Market observers note the rally lifted sentiment, yet most U.S. growers remain below break-even. Analysts estimate full costs (including basis) at 78–83 cents per pound; even mid-70s futures translate to roughly a 73-cent farm-gate price after expenses.

AgWeb analysis on rally and profitability: Read full story

Export Sales and Commitments

For the week ended March 12 (reported during this period), upland net sales totaled 196,700 running bales for the 2025/26 marketing year — down 22% week-over-week and 30% from the four-week average. Key buyers: Vietnam (75,700 RB), Turkey (27,800 RB), India (12,700 RB), Costa Rica, and Indonesia. Offsets came from reductions in South Korea, Pakistan, and Nicaragua.

Exports shipped 273,900 RB (down 26% from prior week but up 8% from four-week average) primarily to Vietnam, Pakistan, Turkey, China, and Mexico.

Pima net sales: 7,800 RB (up 9% week-over-week). Exports: 5,200 RB.

Total outstanding upland sales and forward commitments remain robust, with 2025/26 U.S. export projection at 12.0 million bales (largest in three years). U.S. global trade share holds near 27%.

Full FAS Export Sales Report: View here

U.S. Planting Intentions and Outlook

The National Cotton Council’s 2026 Planting Intentions Survey shows U.S. producers plan 9.0 million acres — a 3.2% decline from 2025. The Mid-South faces the steepest drop at nearly 21%, driven by persistent margin pressure and competition from other crops.

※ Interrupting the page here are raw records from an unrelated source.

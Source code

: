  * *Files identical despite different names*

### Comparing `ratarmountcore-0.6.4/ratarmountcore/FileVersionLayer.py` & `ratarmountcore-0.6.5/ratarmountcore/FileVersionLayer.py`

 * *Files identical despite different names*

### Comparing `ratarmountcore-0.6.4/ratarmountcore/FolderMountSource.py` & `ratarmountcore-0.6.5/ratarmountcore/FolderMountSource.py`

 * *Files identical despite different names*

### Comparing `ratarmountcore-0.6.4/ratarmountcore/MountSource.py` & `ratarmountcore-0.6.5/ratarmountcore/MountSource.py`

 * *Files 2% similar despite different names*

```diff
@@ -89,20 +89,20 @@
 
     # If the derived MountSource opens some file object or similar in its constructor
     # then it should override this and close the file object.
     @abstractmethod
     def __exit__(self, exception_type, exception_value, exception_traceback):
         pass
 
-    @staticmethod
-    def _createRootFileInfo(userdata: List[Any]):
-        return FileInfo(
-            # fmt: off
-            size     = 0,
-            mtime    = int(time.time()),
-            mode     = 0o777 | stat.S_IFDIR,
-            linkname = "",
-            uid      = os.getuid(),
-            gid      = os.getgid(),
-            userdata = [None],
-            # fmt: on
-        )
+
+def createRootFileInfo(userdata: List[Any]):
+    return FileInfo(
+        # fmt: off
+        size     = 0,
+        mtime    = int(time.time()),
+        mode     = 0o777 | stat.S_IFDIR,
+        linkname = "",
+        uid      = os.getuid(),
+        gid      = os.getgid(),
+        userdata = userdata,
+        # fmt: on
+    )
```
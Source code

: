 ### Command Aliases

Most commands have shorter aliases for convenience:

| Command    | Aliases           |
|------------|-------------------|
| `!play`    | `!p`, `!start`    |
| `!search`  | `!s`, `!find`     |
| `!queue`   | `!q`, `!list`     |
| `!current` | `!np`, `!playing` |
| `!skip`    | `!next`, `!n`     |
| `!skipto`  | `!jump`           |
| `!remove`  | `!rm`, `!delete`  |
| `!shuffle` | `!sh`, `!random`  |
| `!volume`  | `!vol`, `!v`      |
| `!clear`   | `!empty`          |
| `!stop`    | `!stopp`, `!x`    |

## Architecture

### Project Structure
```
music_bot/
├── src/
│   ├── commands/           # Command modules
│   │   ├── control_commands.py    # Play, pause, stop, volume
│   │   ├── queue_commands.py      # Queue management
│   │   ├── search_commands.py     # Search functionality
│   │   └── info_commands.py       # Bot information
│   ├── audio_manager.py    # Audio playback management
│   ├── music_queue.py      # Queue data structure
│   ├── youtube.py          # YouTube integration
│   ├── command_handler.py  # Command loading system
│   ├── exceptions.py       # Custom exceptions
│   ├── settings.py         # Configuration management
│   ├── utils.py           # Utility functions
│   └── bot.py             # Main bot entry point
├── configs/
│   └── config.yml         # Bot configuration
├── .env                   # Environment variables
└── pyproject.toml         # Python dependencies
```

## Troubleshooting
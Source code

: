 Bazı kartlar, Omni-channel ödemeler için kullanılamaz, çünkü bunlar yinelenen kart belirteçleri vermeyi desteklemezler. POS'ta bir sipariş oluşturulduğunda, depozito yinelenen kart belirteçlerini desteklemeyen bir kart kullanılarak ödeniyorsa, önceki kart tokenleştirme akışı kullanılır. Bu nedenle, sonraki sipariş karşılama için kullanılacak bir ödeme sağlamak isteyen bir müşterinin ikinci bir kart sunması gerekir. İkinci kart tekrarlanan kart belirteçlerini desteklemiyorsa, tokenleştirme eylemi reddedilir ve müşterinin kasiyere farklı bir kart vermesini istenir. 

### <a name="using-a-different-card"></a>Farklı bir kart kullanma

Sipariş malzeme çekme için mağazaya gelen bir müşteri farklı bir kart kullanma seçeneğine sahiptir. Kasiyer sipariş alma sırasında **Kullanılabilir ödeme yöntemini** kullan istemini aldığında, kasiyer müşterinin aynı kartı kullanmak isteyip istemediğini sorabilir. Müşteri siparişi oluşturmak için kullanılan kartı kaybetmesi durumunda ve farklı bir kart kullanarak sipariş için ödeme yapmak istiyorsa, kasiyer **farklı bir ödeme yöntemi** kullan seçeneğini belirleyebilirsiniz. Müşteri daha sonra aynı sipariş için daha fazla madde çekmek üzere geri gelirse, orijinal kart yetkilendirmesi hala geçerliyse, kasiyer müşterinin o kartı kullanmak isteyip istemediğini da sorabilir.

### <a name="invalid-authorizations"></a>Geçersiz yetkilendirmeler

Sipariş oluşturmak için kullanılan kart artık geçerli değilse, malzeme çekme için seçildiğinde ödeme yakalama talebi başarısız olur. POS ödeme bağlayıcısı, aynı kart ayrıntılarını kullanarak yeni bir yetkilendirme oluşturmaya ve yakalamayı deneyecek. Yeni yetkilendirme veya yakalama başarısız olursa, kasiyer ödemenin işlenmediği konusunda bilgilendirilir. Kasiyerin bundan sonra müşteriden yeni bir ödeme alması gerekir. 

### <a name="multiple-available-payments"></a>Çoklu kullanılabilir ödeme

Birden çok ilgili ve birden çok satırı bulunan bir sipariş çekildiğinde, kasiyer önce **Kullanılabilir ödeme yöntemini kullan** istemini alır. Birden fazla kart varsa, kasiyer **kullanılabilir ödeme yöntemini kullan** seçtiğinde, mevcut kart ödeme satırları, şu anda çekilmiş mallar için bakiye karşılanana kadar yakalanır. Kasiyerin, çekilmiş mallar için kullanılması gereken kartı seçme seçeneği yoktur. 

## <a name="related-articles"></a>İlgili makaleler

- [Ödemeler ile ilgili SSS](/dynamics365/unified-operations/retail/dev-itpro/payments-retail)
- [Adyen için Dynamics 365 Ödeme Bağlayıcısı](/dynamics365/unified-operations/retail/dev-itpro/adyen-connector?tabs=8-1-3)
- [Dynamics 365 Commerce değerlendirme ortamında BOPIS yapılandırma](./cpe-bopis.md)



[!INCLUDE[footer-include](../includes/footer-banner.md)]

Certificated stocks stood at 115,640 bales (as of March 19), with delivery-point inventories stable. Forward contracting data and loan deficiency payments remain at zero in recent weeks.

Global & International Snapshot (25% of update)

USDA’s March 2026 Cotton: World Markets and Trade report lifts 2025/26 global production to 121.0 million bales (+1.1 million from February), led by larger crops in Brazil (+750,000 bales) and China (+500,000 bales). World mill-use dips slightly to 118.6 million bales, pushing ending stocks to 76.4 million bales. Global trade forecast: 43.9 million bales.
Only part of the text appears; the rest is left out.